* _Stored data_
========================================

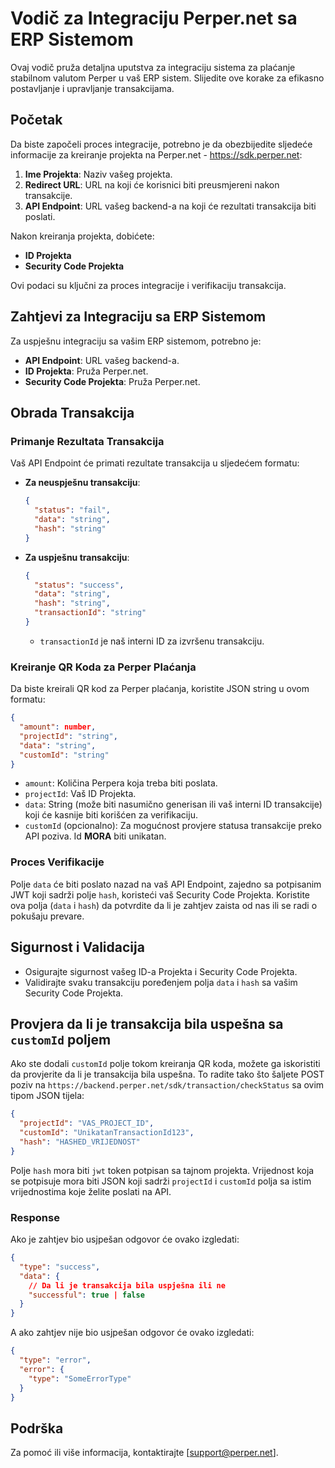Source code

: 
# Vodič za Integraciju Perper.net sa ERP Sistemom

Ovaj vodič pruža detaljna uputstva za integraciju sistema za plaćanje stabilnom valutom Perper u vaš ERP sistem. Slijedite ove korake za efikasno postavljanje i upravljanje transakcijama.

## Početak

Da biste započeli proces integracije, potrebno je da obezbijedite sljedeće informacije za kreiranje projekta na Perper.net - https://sdk.perper.net:

1. **Ime Projekta**: Naziv vašeg projekta.
2. **Redirect URL**: URL na koji će korisnici biti preusmjereni nakon transakcije.
3. **API Endpoint**: URL vašeg backend-a na koji će rezultati transakcija biti poslati.

Nakon kreiranja projekta, dobićete:

- **ID Projekta**
- **Security Code Projekta**

Ovi podaci su ključni za proces integracije i verifikaciju transakcija.

## Zahtjevi za Integraciju sa ERP Sistemom

Za uspješnu integraciju sa vašim ERP sistemom, potrebno je:

- **API Endpoint**: URL vašeg backend-a.
- **ID Projekta**: Pruža Perper.net.
- **Security Code Projekta**: Pruža Perper.net.

## Obrada Transakcija

### Primanje Rezultata Transakcija

Vaš API Endpoint će primati rezultate transakcija u sljedećem formatu:

- **Za neuspješnu transakciju**:
  ```json
  {
    "status": "fail",
    "data": "string",
    "hash": "string"
  }
  ```

- **Za uspješnu transakciju**:
  ```json
  {
    "status": "success",
    "data": "string",
    "hash": "string",
    "transactionId": "string"
  }
  ```
  - `transactionId` je naš interni ID za izvršenu transakciju.

### Kreiranje QR Koda za Perper Plaćanja

Da biste kreirali QR kod za Perper plaćanja, koristite JSON string u ovom formatu:

```json
{
  "amount": number,
  "projectId": "string",
  "data": "string",
  "customId": "string"
}
```

- `amount`: Količina Perpera koja treba biti poslata.
- `projectId`: Vaš ID Projekta.
- `data`: String (može biti nasumično generisan ili vaš interni ID transakcije) koji će kasnije biti korišćen za verifikaciju.
- `customId` (opcionalno): Za mogućnost provjere statusa transakcije preko API poziva. Id **MORA** biti unikatan.

### Proces Verifikacije

Polje `data` će biti poslato nazad na vaš API Endpoint, zajedno sa potpisanim JWT koji sadrži polje `hash`, koristeći vaš Security Code Projekta. Koristite ova polja (`data` i `hash`) da potvrdite da li je zahtjev zaista od nas ili se radi o pokušaju prevare.

## Sigurnost i Validacija

- Osigurajte sigurnost vašeg ID-a Projekta i Security Code Projekta.
- Validirajte svaku transakciju poređenjem polja `data` i `hash` sa vašim Security Code Projekta.

## Provjera da li je transakcija bila uspešna sa `customId` poljem

Ako ste dodali `customId` polje tokom kreiranja QR koda, možete ga iskoristiti da provjerite da li je transakcija bila uspešna. To radite tako što šaljete POST poziv na `https://backend.perper.net/sdk/transaction/checkStatus` sa ovim tipom JSON tijela:

```json
{
  "projectId": "VAS_PROJECT_ID",
  "customId": "UnikatanTransactionId123",
  "hash": "HASHED_VRIJEDNOST"
}
```

Polje `hash` mora biti `jwt` token potpisan sa tajnom projekta. Vrijednost koja se potpisuje mora biti JSON koji sadrži `projectId` i `customId` polja sa istim vrijednostima koje želite poslati na API.


### Response

Ako je zahtjev bio usjpešan odgovor će ovako izgledati:

```json
{
  "type": "success",
  "data": {
    // Da li je transakcija bila uspješna ili ne
    "successful": true | false
  }
}
```

A ako zahtjev nije bio usjpešan odgovor će ovako izgledati:
```json
{
  "type": "error",
  "error": {
    "type": "SomeErrorType"
  }
}
```

## Podrška

Za pomoć ili više informacija, kontaktirajte [support@perper.net].

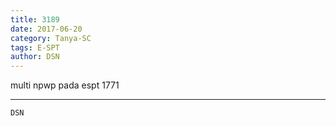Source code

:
 ```yaml
---
title: 3189
date: 2017-06-20
category: Tanya-SC
tags: E-SPT
author: DSN
---
```


multi npwp pada espt 1771

---



`DSN`
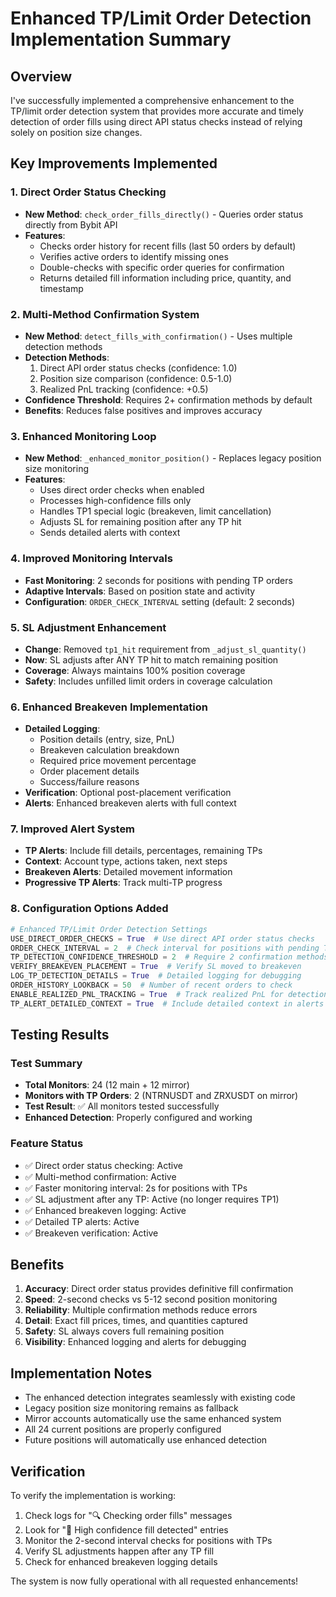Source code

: # Enhanced TP/Limit Order Detection Implementation Summary

## Overview
I've successfully implemented a comprehensive enhancement to the TP/limit order detection system that provides more accurate and timely detection of order fills using direct API status checks instead of relying solely on position size changes.

## Key Improvements Implemented

### 1. Direct Order Status Checking
- **New Method**: `check_order_fills_directly()` - Queries order status directly from Bybit API
- **Features**:
  - Checks order history for recent fills (last 50 orders by default)
  - Verifies active orders to identify missing ones
  - Double-checks with specific order queries for confirmation
  - Returns detailed fill information including price, quantity, and timestamp

### 2. Multi-Method Confirmation System
- **New Method**: `detect_fills_with_confirmation()` - Uses multiple detection methods
- **Detection Methods**:
  1. Direct API order status checks (confidence: 1.0)
  2. Position size comparison (confidence: 0.5-1.0)
  3. Realized PnL tracking (confidence: +0.5)
- **Confidence Threshold**: Requires 2+ confirmation methods by default
- **Benefits**: Reduces false positives and improves accuracy

### 3. Enhanced Monitoring Loop
- **New Method**: `_enhanced_monitor_position()` - Replaces legacy position size monitoring
- **Features**:
  - Uses direct order checks when enabled
  - Processes high-confidence fills only
  - Handles TP1 special logic (breakeven, limit cancellation)
  - Adjusts SL for remaining position after any TP hit
  - Sends detailed alerts with context

### 4. Improved Monitoring Intervals
- **Fast Monitoring**: 2 seconds for positions with pending TP orders
- **Adaptive Intervals**: Based on position state and activity
- **Configuration**: `ORDER_CHECK_INTERVAL` setting (default: 2 seconds)

### 5. SL Adjustment Enhancement
- **Change**: Removed `tp1_hit` requirement from `_adjust_sl_quantity()`
- **Now**: SL adjusts after ANY TP hit to match remaining position
- **Coverage**: Always maintains 100% position coverage
- **Safety**: Includes unfilled limit orders in coverage calculation

### 6. Enhanced Breakeven Implementation
- **Detailed Logging**:
  - Position details (entry, size, PnL)
  - Breakeven calculation breakdown
  - Required price movement percentage
  - Order placement details
  - Success/failure reasons
- **Verification**: Optional post-placement verification
- **Alerts**: Enhanced breakeven alerts with full context

### 7. Improved Alert System
- **TP Alerts**: Include fill details, percentages, remaining TPs
- **Context**: Account type, actions taken, next steps
- **Breakeven Alerts**: Detailed movement information
- **Progressive TP Alerts**: Track multi-TP progress

### 8. Configuration Options Added
```python
# Enhanced TP/Limit Order Detection Settings
USE_DIRECT_ORDER_CHECKS = True  # Use direct API order status checks
ORDER_CHECK_INTERVAL = 2  # Check interval for positions with pending TPs
TP_DETECTION_CONFIDENCE_THRESHOLD = 2  # Require 2 confirmation methods
VERIFY_BREAKEVEN_PLACEMENT = True  # Verify SL moved to breakeven
LOG_TP_DETECTION_DETAILS = True  # Detailed logging for debugging
ORDER_HISTORY_LOOKBACK = 50  # Number of recent orders to check
ENABLE_REALIZED_PNL_TRACKING = True  # Track realized PnL for detection
TP_ALERT_DETAILED_CONTEXT = True  # Include detailed context in alerts
```

## Testing Results

### Test Summary
- **Total Monitors**: 24 (12 main + 12 mirror)
- **Monitors with TP Orders**: 2 (NTRNUSDT and ZRXUSDT on mirror)
- **Test Result**: ✅ All monitors tested successfully
- **Enhanced Detection**: Properly configured and working

### Feature Status
- ✅ Direct order status checking: Active
- ✅ Multi-method confirmation: Active
- ✅ Faster monitoring interval: 2s for positions with TPs
- ✅ SL adjustment after any TP: Active (no longer requires TP1)
- ✅ Enhanced breakeven logging: Active
- ✅ Detailed TP alerts: Active
- ✅ Breakeven verification: Active

## Benefits

1. **Accuracy**: Direct order status provides definitive fill confirmation
2. **Speed**: 2-second checks vs 5-12 second position monitoring
3. **Reliability**: Multiple confirmation methods reduce errors
4. **Detail**: Exact fill prices, times, and quantities captured
5. **Safety**: SL always covers full remaining position
6. **Visibility**: Enhanced logging and alerts for debugging

## Implementation Notes

- The enhanced detection integrates seamlessly with existing code
- Legacy position size monitoring remains as fallback
- Mirror accounts automatically use the same enhanced system
- All 24 current positions are properly configured
- Future positions will automatically use enhanced detection

## Verification

To verify the implementation is working:
1. Check logs for "🔍 Checking order fills" messages
2. Look for "🎯 High confidence fill detected" entries
3. Monitor the 2-second interval checks for positions with TPs
4. Verify SL adjustments happen after any TP fill
5. Check for enhanced breakeven logging details

The system is now fully operational with all requested enhancements!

========================================

* _Assignment_
Each line above that contains the string "kreiranja" should be identified and copied.

* _Task output_
Nakon kreiranja projekta, dobićete:
Ako ste dodali `customId` polje tokom kreiranja QR koda, možete ga iskoristiti da provjerite da li je transakcija bila uspešna. To radite tako što šaljete POST poziv na `https://backend.perper.net/sdk/transaction/checkStatus` sa ovim tipom JSON tijela:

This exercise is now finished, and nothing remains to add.